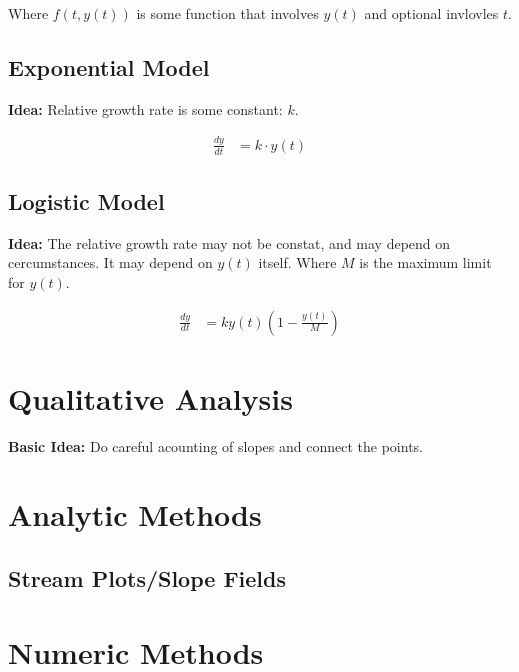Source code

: \documentclass{article}
\begin{document}
Where $f(t,y(t))$ is some function that involves $y(t)$ and optional invlovles
$t$.

\subsection{Exponential Model}\label{sub:exponential_model}

\textbf{Idea:} Relative growth rate is some constant: $k$.

\begin{align}
  \frac{dy}{dt} &= k \cdot y(t)
\end{align}

\subsection{Logistic Model}\label{sub:logistic_model}

\textbf{Idea:} The relative growth rate may not be constat, and may depend on
cercumstances. It may depend on $y(t)$ itself. Where $M$ is the maximum limit
for $y(t)$.

\begin{align}
  \frac{dy}{dt} &= ky(t)\left(1-\frac{y(t)}{M}\right)
\end{align}

\section{Qualitative Analysis}\label{sec:qualitative_analysis}

\textbf{Basic Idea:} Do careful acounting of slopes and connect the points.

\section{Analytic Methods}\label{sec:analytic_methods}

\subsection{Stream Plots/Slope Fields}\label{sub:stream_plots_slope_fields}



\section{Numeric Methods}\label{sec:numeric_methods}
\end{document}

* [REQUIREMENT] In the copy, include no pictures; restate the listing above exactly.

* [OUTPUT FOR THIS EXERCISE]
Source code

: \documentclass{article}
\begin{document}
Where $f(t,y(t))$ is some function that involves $y(t)$ and optional invlovles
$t$.

\subsection{Exponential Model}\label{sub:exponential_model}

\textbf{Idea:} Relative growth rate is some constant: $k$.

\begin{align}
  \frac{dy}{dt} &= k \cdot y(t)
\end{align}

\subsection{Logistic Model}\label{sub:logistic_model}

\textbf{Idea:} The relative growth rate may not be constat, and may depend on
cercumstances. It may depend on $y(t)$ itself. Where $M$ is the maximum limit
for $y(t)$.

\begin{align}
  \frac{dy}{dt} &= ky(t)\left(1-\frac{y(t)}{M}\right)
\end{align}

\section{Qualitative Analysis}\label{sec:qualitative_analysis}

\textbf{Basic Idea:} Do careful acounting of slopes and connect the points.

\section{Analytic Methods}\label{sec:analytic_methods}

\subsection{Stream Plots/Slope Fields}\label{sub:stream_plots_slope_fields}



\section{Numeric Methods}\label{sec:numeric_methods}
\end{document}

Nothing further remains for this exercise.